TEHRAN – Tehran Municipality has obliged the private sector to equip 10 percent of their buses with diesel particulate filters each year, Mohsen Pourseyyed Aqaei, deputy mayor of Tehran for traffic and transport affairs, has said.

A diesel particulate filter is a device designed to remove diesel particulate matter or soot from the exhaust gas of a diesel engine by 85 percent, and under certain conditions can attain soot removal efficiencies approaching 100 percent.

“Each filter costs nearly 1 billion rials (about $23,000),” ISNA quoted Pourseyyed Aqaei as saying on Tuesday.

Public transport fleet, operating within Tehran municipality, also has been supposed to buy diesel particulate filters for 700 buses running in the capital, he said, adding that so far, some 100 filters have been purchased and debates are underway to buy 100 more.

It is scheduled that all private bus companies must install diesel particulate filters on 10 percent of the buses per year.He went on to say that “we have been waiting for the filter purchase process for Tehran’s bus transport fleet to be completed, then to oblige the private sector to equip their buses with the filters, as well.”

“It is scheduled that all private bus companies must install diesel particulate filters on 10 percent of the buses per year,” he stated, adding as the largest private bus company has 300 buses, 10 percent of which accounts for only 30 buses, no heavy financial burden are imposed on them.
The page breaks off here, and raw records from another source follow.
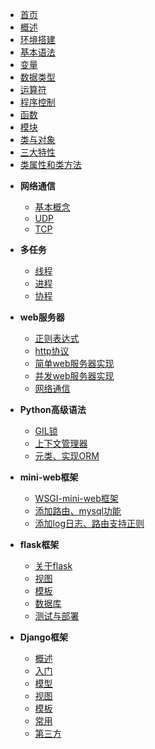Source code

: * [首页](README.md)
* [概述](sections/1.概述.md)
* [环境搭建](sections/2.环境搭建.md)
* [基本语法](sections/3.基本语法.md)
* [变量](sections/4.变量.md)
* [数据类型](sections/5.数据类型.md)
* [运算符](sections/6.运算符.md)
* [程序控制](sections/7.程序控制.md)
* [函数](sections/8.函数.md)
* [模块](sections/3.基础/7.模块.md)
* [类与对象](sections/oo/1.md)
* [三大特性](oo/2.md)
* [类属性和类方法](oo/3.md)

- **网络通信**
  - [基本概念](network/network_1.md)
  - [UDP](network/network_2.md)
  - [TCP](network/network_3.md)
- **多任务**
  - [线程](multi/multi_2.md)
  - [进程](multi/multi_1.md)
  - [协程](multi/multi_3.md)

- **web服务器**
  - [正则表达式](web/web_1.md)
  - [http协议](web/web_2.md)
  - [简单web服务器实现](web/web_3.md)
  - [并发web服务器实现](web/web_4.md)
  - [网络通信](web/web_5.md)

- **Python高级语法**
  - [GIL锁](senior/senior_1.md)
  - [上下文管理器](senior/senior_2.md)
  - [元类、实现ORM](senior/senior_3.md)
  
- **mini-web框架**
  - [WSGI-mini-web框架](mini-web/mini-web_01.md)
  - [添加路由、mysql功能](mini-web/mini-web_02.md)
  - [添加log日志、路由支持正则](mini-web/mini-web_03.md)

- **flask框架**
  - [关于flask](flask/flask_01.md)
  - [视图](flask/flask_02.md)
  - [模板](flask/flask_03.md)
  - [数据库](flask/flask_04.md)
  - [测试与部署](flask/flask_05.md)

- **Django框架**
  - [概述](6.框架/django/概述.md)
  - [入门](6.框架/django/入门.md)
  - [模型](6.框架/django/模型.md)
  - [视图](6.框架/django/视图.md)
  - [模板](6.框架/django/模板.md)
  - [常用](6.框架/django/常用.md)
  - [第三方](6.框架/django/第三方.md)

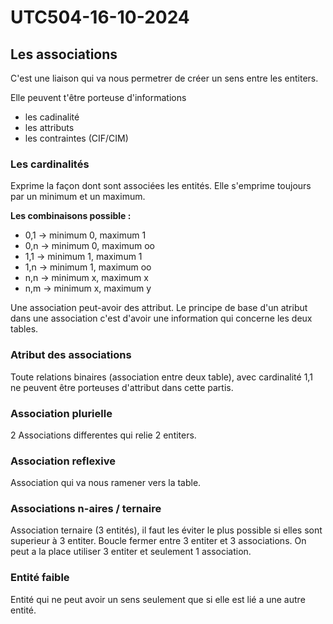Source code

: # UTC504-16-10-2024

## Les associations

C'est une liaison qui va nous permetrer de créer un sens entre les entiters.

Elle peuvent t'être porteuse d'informations
* les cadinalité
* les attributs
* les contraintes (CIF/CIM)

### Les cardinalités

Exprime la façon dont sont associées les entités.
Elle s'emprime toujours par un minimum et un maximum.

**Les combinaisons possible :**

* 0,1 -> minimum 0, maximum 1
* 0,n -> minimum 0, maximum oo
* 1,1 -> minimum 1, maximum 1
* 1,n -> minimum 1, maximum oo
* n,n -> minimum x, maximum x
* n,m -> minimum x, maximum y

Une association peut-avoir des attribut. Le principe de base d'un atribut dans une association c'est d'avoir une information qui concerne les deux tables.

### Atribut des associations

Toute relations binaires (association entre deux table), avec cardinalité 1,1 ne peuvent être porteuses d'attribut dans cette partis. 

### Association plurielle

2 Associations differentes qui relie 2 entiters.

### Association reflexive

Association qui va nous ramener vers la table.

### Associations n-aires / ternaire

Association ternaire (3 entités), il faut les éviter le plus possible si elles sont superieur à 3 entiter.
Boucle fermer entre 3 entiter et 3 associations.
On peut a la place utiliser 3 entiter et seulement 1 association.

### Entité faible

Entité qui ne peut avoir un sens seulement que si elle est lié a une autre entité.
The Municipality’s transportation and traffic department is also supposed to increase the subsidies granted to the buses equipped with filters to compensate for part of the costs, he concluded.

According to health or environmental officials over 70 percent of pollutants in Iran’s capital, Tehran, is produced by clunker buses. In a press conference held on January 13 in Tehran, deputy environment chief Masoud Tajrishi said that some 97 percent of buses in Tehran are old. 

Moreover, on February 7, Mohammad Javad Heshmati, deputy prosecutor general, said that more than 80 percent of the air pollution in metropolises is caused by low quality fuel. 

So it is not so farfetched to conclude that air pollution in Tehran and other metropolises of Iran are derived from low quality fuel and the old transportation system.